S203: performing convolution operation on the output of the embedded layer by using a 1D convolution check, and further extracting characteristic information;

s204: performing attention mechanism operation on the S203 output, and calculating the characteristic weight by using cosine similarity to improve the evaluation accuracy; in the first placeIn the layer, the embedding vector of each superside obtained according to the embedding layer +.>Calculate +.>Weighted embedding vector of individual nodes:

（7）

representing the +.f in the attention mechanism diagram neural network>The hyperedge weight of the layer,/>Indicate->Layer->Embedding vectors by the superedges of the individual nodes;

according to the firstWeighted embedding vector calculation of individual nodesNode set->Middle->Cosine similarity of individual nodes:

（8）

is->Layer->Weighting the embedded vectors by the individual nodes;

further obtaining the attention coefficient of the first-order neighbor node:

（9）

is->Layer->Personal node and->Cosine similarity among neighboring nodes;

thereby can be obtainedNode in layer->Is embedded in, namely:

（10）

wherein the method comprises the steps ofFor sigmoid function, +.>Is->Node in layer->Is embedded in the memory; .

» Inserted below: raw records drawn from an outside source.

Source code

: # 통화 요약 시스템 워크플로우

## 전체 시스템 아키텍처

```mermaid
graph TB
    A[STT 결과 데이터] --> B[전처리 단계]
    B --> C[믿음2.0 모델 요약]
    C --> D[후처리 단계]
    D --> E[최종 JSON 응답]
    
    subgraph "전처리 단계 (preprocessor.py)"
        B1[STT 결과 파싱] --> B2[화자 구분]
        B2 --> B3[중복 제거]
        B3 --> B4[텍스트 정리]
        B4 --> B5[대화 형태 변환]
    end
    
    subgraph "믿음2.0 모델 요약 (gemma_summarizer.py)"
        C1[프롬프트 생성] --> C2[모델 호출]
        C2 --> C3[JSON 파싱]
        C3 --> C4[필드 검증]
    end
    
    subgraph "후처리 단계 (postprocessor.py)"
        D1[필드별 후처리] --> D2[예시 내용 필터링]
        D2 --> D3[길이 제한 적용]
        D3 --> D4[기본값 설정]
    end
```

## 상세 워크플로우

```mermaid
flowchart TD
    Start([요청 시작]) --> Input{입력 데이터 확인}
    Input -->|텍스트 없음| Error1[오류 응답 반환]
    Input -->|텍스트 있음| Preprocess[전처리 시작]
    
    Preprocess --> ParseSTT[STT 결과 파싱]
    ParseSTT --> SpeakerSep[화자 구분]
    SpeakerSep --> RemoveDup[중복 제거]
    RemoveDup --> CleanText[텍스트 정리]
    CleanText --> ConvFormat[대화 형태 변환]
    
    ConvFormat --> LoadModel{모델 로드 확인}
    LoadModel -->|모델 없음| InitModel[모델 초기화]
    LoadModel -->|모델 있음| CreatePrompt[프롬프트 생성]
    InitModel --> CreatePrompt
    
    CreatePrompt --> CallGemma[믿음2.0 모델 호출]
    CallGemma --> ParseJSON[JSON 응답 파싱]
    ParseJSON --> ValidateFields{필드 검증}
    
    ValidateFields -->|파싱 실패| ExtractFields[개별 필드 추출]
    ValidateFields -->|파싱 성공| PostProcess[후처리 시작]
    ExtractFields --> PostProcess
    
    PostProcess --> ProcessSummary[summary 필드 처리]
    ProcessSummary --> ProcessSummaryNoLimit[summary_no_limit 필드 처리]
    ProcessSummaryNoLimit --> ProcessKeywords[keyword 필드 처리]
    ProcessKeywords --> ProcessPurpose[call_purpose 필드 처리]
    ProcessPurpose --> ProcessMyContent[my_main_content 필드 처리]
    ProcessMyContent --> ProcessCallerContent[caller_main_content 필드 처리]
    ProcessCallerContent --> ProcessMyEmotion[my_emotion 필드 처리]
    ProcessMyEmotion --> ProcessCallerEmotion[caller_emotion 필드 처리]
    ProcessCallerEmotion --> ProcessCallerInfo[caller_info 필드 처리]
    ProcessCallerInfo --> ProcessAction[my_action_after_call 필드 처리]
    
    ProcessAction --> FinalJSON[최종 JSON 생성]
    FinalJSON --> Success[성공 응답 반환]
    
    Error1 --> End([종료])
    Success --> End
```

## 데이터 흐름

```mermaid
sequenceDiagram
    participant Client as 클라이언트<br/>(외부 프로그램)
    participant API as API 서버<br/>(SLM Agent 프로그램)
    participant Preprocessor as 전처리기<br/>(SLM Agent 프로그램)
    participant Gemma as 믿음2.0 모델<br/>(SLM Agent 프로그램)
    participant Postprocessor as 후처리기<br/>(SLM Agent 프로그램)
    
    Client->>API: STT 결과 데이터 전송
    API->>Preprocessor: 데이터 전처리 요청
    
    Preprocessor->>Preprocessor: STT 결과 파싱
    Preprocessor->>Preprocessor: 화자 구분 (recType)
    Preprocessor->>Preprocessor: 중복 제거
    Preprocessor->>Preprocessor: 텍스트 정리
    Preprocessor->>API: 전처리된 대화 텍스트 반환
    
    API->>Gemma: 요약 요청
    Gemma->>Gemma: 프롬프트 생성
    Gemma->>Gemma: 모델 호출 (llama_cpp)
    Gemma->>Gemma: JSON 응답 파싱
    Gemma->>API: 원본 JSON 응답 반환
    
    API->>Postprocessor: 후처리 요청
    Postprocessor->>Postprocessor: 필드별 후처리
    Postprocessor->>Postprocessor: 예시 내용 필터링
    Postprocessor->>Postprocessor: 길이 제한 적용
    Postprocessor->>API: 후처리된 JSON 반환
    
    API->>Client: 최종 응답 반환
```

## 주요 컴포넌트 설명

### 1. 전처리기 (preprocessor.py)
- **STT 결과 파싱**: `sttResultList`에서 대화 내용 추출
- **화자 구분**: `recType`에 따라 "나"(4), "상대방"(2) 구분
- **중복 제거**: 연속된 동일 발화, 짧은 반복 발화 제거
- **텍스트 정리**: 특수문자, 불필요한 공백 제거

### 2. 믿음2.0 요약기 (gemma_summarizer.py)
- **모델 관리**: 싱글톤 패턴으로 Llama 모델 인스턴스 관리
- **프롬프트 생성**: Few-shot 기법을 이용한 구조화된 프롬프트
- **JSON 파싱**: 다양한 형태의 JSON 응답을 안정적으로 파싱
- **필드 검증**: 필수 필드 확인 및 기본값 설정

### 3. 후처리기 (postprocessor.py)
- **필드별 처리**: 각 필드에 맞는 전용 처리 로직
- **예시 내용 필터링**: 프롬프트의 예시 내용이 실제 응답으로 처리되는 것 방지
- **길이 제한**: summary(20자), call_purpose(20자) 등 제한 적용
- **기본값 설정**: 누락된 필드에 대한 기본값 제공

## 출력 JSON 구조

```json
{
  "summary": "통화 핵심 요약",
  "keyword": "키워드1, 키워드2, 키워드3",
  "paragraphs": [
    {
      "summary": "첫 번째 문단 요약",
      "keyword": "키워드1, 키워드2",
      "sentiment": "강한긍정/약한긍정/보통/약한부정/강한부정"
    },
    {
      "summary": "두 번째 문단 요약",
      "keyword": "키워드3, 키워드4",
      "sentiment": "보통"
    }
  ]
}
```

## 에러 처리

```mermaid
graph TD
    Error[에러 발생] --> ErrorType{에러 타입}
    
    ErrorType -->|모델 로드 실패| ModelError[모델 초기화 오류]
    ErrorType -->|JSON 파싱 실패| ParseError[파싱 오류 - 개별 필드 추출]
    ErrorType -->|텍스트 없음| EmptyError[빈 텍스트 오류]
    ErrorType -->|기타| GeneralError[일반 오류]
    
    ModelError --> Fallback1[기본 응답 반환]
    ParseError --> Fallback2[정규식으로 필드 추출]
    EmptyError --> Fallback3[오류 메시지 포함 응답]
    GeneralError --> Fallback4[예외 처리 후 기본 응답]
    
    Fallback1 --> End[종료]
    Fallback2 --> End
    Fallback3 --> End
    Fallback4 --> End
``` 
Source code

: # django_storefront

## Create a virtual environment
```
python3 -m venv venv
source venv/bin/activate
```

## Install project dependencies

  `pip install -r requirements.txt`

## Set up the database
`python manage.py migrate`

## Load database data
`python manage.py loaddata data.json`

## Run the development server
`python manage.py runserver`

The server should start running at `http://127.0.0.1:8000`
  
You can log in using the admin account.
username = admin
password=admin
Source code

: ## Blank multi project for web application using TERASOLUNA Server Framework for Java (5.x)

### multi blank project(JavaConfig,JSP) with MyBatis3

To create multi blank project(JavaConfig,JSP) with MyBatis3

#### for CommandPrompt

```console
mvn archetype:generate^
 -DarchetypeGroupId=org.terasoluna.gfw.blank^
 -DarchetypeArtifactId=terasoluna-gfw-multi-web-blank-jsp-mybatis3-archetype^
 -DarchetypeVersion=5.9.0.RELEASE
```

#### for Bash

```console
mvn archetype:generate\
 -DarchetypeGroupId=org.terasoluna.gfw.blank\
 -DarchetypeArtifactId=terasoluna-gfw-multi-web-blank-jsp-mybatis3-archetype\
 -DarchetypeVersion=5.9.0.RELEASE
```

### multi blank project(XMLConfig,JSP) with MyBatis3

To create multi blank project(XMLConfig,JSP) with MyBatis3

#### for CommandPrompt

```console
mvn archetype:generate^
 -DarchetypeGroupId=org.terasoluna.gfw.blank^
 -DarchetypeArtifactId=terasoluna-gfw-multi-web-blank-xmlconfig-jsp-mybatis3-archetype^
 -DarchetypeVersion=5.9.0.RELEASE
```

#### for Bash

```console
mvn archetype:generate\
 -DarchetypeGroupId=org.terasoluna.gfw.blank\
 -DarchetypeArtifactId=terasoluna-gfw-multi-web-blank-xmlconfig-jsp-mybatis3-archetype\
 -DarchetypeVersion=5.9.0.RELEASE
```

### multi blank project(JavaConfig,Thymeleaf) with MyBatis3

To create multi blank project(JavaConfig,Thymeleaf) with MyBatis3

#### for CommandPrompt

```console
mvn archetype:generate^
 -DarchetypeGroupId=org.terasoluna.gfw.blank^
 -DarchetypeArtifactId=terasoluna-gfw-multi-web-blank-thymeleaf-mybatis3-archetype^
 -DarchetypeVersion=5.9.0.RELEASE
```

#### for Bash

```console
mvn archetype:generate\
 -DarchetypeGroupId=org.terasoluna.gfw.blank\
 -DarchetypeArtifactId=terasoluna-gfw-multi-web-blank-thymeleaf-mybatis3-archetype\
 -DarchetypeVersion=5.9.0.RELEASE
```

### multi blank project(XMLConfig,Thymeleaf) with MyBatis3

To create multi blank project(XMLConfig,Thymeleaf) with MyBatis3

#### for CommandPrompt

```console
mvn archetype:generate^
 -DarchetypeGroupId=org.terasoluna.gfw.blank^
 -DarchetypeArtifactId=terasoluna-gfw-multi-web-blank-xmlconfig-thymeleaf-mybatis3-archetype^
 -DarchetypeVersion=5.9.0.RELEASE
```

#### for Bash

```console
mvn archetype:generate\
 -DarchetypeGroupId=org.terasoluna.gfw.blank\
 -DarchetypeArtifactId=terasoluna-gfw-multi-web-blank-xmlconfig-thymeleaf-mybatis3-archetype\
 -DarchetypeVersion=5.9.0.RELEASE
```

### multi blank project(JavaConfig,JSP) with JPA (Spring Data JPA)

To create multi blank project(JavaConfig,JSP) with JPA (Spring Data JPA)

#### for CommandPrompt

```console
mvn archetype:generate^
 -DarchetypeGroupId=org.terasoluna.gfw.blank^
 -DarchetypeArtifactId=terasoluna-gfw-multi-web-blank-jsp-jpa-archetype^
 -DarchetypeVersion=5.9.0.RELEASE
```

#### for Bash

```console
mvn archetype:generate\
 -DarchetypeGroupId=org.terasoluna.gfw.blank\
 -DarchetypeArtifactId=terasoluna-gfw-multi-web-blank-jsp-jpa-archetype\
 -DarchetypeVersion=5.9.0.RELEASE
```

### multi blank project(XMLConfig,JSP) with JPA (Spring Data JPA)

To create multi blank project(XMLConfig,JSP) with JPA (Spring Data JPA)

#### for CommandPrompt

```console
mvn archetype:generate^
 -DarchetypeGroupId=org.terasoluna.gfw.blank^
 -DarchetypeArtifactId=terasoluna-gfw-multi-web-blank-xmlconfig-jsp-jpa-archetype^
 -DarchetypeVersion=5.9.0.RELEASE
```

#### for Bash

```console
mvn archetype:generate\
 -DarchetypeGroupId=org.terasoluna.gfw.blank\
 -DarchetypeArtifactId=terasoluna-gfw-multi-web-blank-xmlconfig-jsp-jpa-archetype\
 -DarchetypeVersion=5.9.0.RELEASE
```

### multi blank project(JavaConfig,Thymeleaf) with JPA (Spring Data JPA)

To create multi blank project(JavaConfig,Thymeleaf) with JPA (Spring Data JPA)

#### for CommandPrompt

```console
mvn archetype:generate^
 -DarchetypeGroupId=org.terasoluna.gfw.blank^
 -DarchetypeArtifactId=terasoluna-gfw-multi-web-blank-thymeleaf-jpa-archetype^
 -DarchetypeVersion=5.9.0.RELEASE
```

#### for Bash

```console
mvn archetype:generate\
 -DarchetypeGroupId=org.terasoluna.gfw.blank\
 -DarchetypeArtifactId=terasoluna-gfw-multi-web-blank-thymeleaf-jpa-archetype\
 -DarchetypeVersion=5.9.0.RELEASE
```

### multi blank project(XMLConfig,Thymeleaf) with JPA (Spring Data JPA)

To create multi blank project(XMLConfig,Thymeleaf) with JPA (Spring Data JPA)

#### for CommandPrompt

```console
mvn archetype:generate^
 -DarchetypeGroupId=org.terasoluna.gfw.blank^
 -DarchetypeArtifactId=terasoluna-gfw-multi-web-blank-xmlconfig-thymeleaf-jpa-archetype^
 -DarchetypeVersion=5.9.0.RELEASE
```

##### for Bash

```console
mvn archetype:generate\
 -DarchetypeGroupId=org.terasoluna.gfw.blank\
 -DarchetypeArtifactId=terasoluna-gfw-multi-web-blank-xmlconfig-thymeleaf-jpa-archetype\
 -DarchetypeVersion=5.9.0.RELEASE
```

S205: performing dimension reduction operation on the attention layer output by using maximum pooling, and extracting the most representative feature vector;

s206: connecting the output of the pooling layer into the full connection layer, and mapping the extracted feature vector to a target space by using a LeakyReLU activation function to obtain the output of the classifier;

s207: error between the predicted result and the sample label is measured using cross-entropy (cross-entropy) loss function for model optimization and training. Training sampleThe true probability distribution is +.>The predictive probability distribution is thatThe loss function is:

（11）

wherein the method comprises the steps ofIs the sample type;

s208: and updating the weight parameters of the network by using an optimizer, minimizing a loss function to achieve the aim of optimization, and continuously training the network by using a training set to achieve the best effect.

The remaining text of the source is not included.